▶ What you need to do
Scan the data for "label" and copy each matching line.
[[ Information supplied open ]]
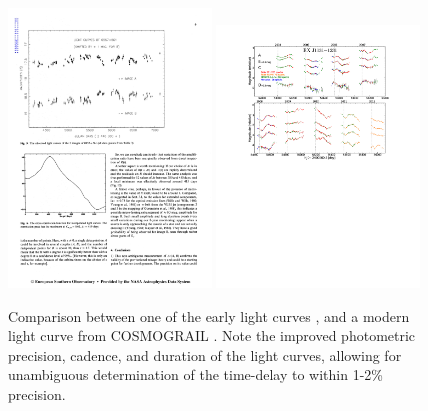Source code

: \begin{figure}
\includegraphics[width=0.48\textwidth]{figures/Vanderriest89_fig5.pdf}
\includegraphics[width=0.48\textwidth]{figures/Tewes13-fig4.pdf}
\caption{Comparison between one of the early light curves \citep[left panel, from][]{Van89}, and a modern light curve from COSMOGRAIL \citep[right panel, from][]{Tew++13}. Note the improved photometric precision, cadence, and duration of the light curves, allowing for unambiguous determination of the time-delay to within 1-2\% precision.}
\label{fig:oldvsmoderndt}
\end{figure}

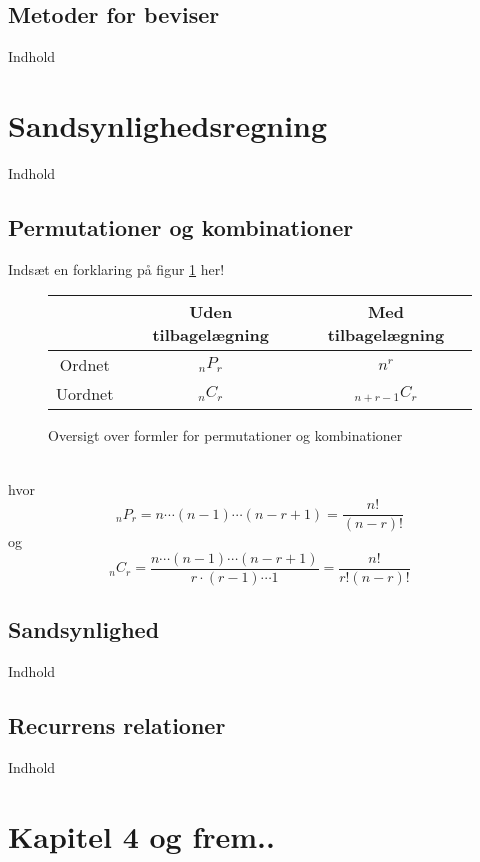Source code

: \documentclass{article}
\begin{document}
  \subsection{Metoder for beviser}
    Indhold
\section{Sandsynlighedsregning}
  Indhold
  \subsection{Permutationer og kombinationer}
  Indsæt en forklaring på figur \ref{fig:perm} her!
  \begin{figure}[h!]
  \begin{center}
    \begin{tabular}{|c|c|c|}
    \hline
    & Uden tilbagelægning & Med tilbagelægning \\
    \hline
    Ordnet  & $_nP_r$ & $n^r$ \\
    \hline
    Uordnet & $_nC_r$ & $_{n+r-1}C_r$ \\
    \hline
    \end{tabular}
    \caption{Oversigt over formler for permutationer og kombinationer} \label{fig:perm}
    \end{center}
  \end{figure}\\
  hvor
  \begin{equation}
    _nP_r=n\cdots{}(n-1)\cdots{}(n-r+1) = \frac{n!}{(n-r)!}
  \end{equation}
  og
  \begin{equation}
    _nC_r=\frac{n\cdots (n-1) \cdots (n-r+1)}{r\cdot (r-1)\cdots 1} = \frac{n!}{r!(n-r)!}
  \end{equation}
  \subsection{Sandsynlighed}
    Indhold
  \subsection{Recurrens relationer}
    Indhold
\section{Kapitel 4 og frem..}
\end{document}
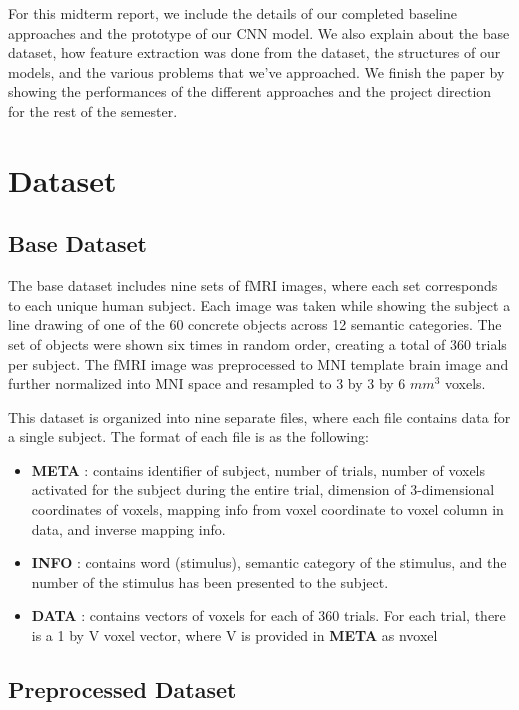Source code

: \documentclass{article} %
\begin{document}
For this midterm report, we include the details of our completed baseline approaches and the prototype of our CNN model. We also explain about the base dataset, how feature extraction was done from the dataset, the structures of our models, and the various problems that we've approached. We finish the paper by showing the performances of the different approaches and the project direction for the rest of the semester.  

\newpage
\section{Dataset}

\subsection{Base Dataset}

The base dataset includes nine sets of fMRI images, where each set corresponds to each unique human subject. Each image was taken while showing the subject a line drawing of one of the 60 concrete objects across 12 semantic categories. The set of objects were shown six times in random order, creating a total of 360 trials per subject.
The fMRI image was preprocessed to MNI template brain image and further normalized into MNI space and resampled to 3 by 3 by 6 $mm^3$ voxels.

This dataset is organized into nine separate files, where each file contains data for a single subject. The format of each file is as the following:
\begin{itemize}
	\item \textbf{META} : contains identifier of subject, number of trials, number of voxels activated for the subject during the entire trial, dimension of 3-dimensional coordinates of voxels, mapping info from voxel coordinate to voxel column in data, and inverse mapping info. 
	\item \textbf{INFO} : contains word (stimulus), semantic category of the stimulus, and the number of the stimulus has been presented to the subject.
	\item \textbf{DATA} : contains vectors of voxels for each of 360 trials. For each trial, there is a 1 by V voxel vector, where V is provided in \textbf{META} as nvoxel
\end{itemize}

\subsection{Preprocessed Dataset}
\end{document}
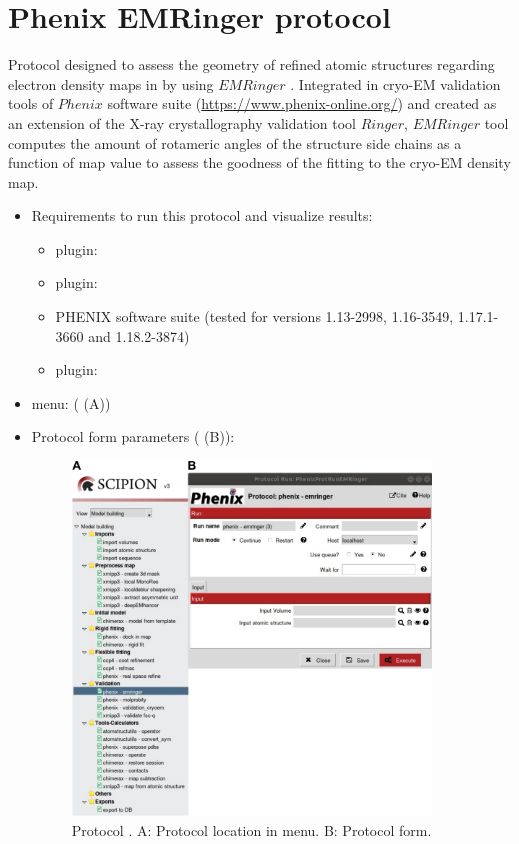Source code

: \section{Phenix EMRinger protocol}
\label{app:emRingerProtocol}%
Protocol designed to assess the geometry of refined atomic structures regarding electron density maps in \scipion by using $EMRinger$ \citep{barad2015}. Integrated in cryo-EM validation tools of $Phenix$ software suite (\url{https://www.phenix-online.org/}) and created as an extension of the X-ray crystallography validation tool $Ringer$, $EMRinger$ tool computes the amount of rotameric angles of the structure side chains as a function of map value to assess the goodness of the fitting to the cryo-EM density map.

\begin{itemize}
 \item Requirements to run this protocol and visualize results:
    \begin{itemize}
        \item \scipion plugin: 
        \item \scipion plugin: 
        \item PHENIX software suite (tested for versions 1.13-2998, 1.16-3549, 1.17.1-3660 and 1.18.2-3874)
        \item \scipion plugin: 
    \end{itemize}
 \item \scipion menu:
   ( (A))
  
 \item Protocol form parameters ( (B)):
  
    \begin{figure}[H]
     \centering 
     \captionsetup{width=.9\linewidth} 
     \includegraphics[width=0.90\textwidth]{Images_appendix/Fig139.pdf}
     \caption{Protocol . A: Protocol location in \scipion menu. B: Protocol form.}
     \label{fig:app_protocol_emringer_1}
    \end{figure}


\end{itemize}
[[ Information supplied closed ]]
▶ Task answer
\label{fig:oldvsmoderndt}
    \caption{Oversigt over formler for permutationer og kombinationer} \label{fig:perm}
\label{app:emRingerProtocol}%
     \label{fig:app_protocol_emringer_1}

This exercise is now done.